WORK INSTRUCTION
Word for word, transcribe the material below from its first line to the line with "Upon graduation, Lara", both included.

DATA FOR REVIEW
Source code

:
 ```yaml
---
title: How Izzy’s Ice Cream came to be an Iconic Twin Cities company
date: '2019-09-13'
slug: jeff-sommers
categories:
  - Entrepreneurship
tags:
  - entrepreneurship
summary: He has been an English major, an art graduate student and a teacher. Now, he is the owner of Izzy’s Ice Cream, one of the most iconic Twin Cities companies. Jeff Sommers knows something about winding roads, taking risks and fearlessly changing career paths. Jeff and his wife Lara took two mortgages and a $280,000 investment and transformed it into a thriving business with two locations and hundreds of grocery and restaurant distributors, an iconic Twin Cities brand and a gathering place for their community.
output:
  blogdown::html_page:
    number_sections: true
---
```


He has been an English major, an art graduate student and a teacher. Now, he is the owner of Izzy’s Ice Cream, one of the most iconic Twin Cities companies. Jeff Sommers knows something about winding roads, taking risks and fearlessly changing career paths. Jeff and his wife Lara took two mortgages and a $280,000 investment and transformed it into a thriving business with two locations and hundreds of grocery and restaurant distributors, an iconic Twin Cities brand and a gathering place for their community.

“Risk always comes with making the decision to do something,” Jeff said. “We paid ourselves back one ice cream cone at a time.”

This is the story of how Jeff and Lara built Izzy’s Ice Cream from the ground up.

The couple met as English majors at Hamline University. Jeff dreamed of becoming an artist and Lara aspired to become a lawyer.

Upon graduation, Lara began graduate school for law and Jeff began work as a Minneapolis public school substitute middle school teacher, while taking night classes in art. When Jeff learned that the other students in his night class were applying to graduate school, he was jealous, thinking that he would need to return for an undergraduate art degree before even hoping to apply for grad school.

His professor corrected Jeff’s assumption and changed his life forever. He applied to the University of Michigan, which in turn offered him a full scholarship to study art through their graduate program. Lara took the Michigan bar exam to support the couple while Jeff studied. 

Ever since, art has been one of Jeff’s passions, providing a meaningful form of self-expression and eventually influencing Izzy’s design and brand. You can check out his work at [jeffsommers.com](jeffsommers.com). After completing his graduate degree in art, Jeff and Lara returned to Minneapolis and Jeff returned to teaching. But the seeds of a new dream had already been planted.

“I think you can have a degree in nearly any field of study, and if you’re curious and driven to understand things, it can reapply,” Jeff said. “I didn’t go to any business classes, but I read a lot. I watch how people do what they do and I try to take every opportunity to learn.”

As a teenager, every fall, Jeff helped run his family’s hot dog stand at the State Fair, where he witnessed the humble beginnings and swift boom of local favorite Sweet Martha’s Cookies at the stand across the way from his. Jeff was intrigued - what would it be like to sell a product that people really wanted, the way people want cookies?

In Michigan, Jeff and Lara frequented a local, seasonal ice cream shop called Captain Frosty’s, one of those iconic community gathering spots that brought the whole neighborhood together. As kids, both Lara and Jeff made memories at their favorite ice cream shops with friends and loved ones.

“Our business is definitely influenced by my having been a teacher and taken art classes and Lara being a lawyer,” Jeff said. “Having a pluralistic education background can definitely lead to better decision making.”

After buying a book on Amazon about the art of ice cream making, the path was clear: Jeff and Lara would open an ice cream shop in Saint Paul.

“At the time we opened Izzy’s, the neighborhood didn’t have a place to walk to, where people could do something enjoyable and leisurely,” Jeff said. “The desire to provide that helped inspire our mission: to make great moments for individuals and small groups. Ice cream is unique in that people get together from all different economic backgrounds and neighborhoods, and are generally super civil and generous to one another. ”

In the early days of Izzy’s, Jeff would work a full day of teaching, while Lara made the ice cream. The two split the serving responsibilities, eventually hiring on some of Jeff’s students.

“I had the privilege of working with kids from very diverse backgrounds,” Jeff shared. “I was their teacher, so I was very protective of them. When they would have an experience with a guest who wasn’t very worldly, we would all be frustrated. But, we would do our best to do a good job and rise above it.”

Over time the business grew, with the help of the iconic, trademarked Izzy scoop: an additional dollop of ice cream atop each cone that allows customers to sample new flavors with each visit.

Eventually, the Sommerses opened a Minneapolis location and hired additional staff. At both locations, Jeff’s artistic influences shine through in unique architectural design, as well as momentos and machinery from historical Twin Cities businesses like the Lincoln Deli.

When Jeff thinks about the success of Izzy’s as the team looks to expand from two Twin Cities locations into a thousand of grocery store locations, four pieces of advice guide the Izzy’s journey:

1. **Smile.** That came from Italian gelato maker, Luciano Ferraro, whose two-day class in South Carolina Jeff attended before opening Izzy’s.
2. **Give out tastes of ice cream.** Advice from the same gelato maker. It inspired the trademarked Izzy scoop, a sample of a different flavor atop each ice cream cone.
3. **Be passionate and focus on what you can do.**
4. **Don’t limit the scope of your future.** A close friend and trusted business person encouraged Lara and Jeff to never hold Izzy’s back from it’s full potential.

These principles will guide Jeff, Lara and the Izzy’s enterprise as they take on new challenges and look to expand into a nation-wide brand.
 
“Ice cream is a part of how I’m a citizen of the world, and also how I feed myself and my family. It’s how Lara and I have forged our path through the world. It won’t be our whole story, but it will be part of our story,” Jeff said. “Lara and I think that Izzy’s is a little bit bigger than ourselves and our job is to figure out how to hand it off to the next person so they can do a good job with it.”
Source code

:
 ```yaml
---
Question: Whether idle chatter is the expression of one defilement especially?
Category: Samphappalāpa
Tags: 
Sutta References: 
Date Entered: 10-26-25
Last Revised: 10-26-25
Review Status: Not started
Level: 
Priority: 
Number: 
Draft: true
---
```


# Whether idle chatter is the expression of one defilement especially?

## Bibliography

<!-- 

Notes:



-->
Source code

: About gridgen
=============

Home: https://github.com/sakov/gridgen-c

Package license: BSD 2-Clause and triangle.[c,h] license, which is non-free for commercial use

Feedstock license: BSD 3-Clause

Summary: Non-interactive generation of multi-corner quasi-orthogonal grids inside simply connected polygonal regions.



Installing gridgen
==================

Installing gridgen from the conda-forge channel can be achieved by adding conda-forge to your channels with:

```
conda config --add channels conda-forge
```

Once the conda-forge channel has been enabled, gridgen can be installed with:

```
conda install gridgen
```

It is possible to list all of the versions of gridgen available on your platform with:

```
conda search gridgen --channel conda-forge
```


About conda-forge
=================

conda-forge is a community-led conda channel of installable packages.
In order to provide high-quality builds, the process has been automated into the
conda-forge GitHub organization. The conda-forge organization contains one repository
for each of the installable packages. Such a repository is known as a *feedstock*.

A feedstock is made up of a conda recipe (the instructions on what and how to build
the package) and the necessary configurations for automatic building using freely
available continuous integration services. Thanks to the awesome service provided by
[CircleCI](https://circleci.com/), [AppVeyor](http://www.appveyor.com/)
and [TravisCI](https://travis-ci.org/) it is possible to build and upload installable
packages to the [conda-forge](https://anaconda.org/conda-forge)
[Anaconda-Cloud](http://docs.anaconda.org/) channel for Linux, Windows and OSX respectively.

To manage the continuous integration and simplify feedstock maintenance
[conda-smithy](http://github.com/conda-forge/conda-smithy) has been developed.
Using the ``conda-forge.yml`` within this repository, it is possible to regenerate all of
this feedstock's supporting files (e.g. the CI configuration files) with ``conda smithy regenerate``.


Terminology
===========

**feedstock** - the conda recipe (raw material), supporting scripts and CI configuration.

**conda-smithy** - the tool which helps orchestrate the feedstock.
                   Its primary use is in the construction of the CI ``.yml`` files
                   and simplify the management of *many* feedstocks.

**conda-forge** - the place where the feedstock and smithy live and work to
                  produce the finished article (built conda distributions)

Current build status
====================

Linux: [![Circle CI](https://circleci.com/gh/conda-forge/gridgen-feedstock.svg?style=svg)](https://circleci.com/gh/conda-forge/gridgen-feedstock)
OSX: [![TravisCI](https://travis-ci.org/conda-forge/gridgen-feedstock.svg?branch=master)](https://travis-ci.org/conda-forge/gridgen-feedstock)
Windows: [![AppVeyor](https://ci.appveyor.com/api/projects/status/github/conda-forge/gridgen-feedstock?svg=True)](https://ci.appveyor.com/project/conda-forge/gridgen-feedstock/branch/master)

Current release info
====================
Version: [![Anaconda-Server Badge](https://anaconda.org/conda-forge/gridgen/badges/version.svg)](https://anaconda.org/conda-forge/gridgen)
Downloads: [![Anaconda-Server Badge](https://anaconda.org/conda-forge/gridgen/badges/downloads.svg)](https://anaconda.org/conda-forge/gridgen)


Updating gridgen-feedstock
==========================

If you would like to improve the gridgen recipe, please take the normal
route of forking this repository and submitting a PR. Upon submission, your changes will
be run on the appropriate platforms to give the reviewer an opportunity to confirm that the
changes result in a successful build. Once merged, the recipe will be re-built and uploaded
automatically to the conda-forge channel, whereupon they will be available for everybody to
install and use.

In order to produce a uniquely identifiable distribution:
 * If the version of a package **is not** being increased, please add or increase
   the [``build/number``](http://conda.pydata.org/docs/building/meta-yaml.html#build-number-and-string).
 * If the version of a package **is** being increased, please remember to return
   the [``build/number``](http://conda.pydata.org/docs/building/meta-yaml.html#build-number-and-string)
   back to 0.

WRITTEN RESPONSE
Source code

:
 ```yaml
---
title: How Izzy’s Ice Cream came to be an Iconic Twin Cities company
date: '2019-09-13'
slug: jeff-sommers
categories:
  - Entrepreneurship
tags:
  - entrepreneurship
summary: He has been an English major, an art graduate student and a teacher. Now, he is the owner of Izzy’s Ice Cream, one of the most iconic Twin Cities companies. Jeff Sommers knows something about winding roads, taking risks and fearlessly changing career paths. Jeff and his wife Lara took two mortgages and a $280,000 investment and transformed it into a thriving business with two locations and hundreds of grocery and restaurant distributors, an iconic Twin Cities brand and a gathering place for their community.
output:
  blogdown::html_page:
    number_sections: true
---
```


He has been an English major, an art graduate student and a teacher. Now, he is the owner of Izzy’s Ice Cream, one of the most iconic Twin Cities companies. Jeff Sommers knows something about winding roads, taking risks and fearlessly changing career paths. Jeff and his wife Lara took two mortgages and a $280,000 investment and transformed it into a thriving business with two locations and hundreds of grocery and restaurant distributors, an iconic Twin Cities brand and a gathering place for their community.

“Risk always comes with making the decision to do something,” Jeff said. “We paid ourselves back one ice cream cone at a time.”

This is the story of how Jeff and Lara built Izzy’s Ice Cream from the ground up.

The couple met as English majors at Hamline University. Jeff dreamed of becoming an artist and Lara aspired to become a lawyer.

Upon graduation, Lara began graduate school for law and Jeff began work as a Minneapolis public school substitute middle school teacher, while taking night classes in art. When Jeff learned that the other students in his night class were applying to graduate school, he was jealous, thinking that he would need to return for an undergraduate art degree before even hoping to apply for grad school.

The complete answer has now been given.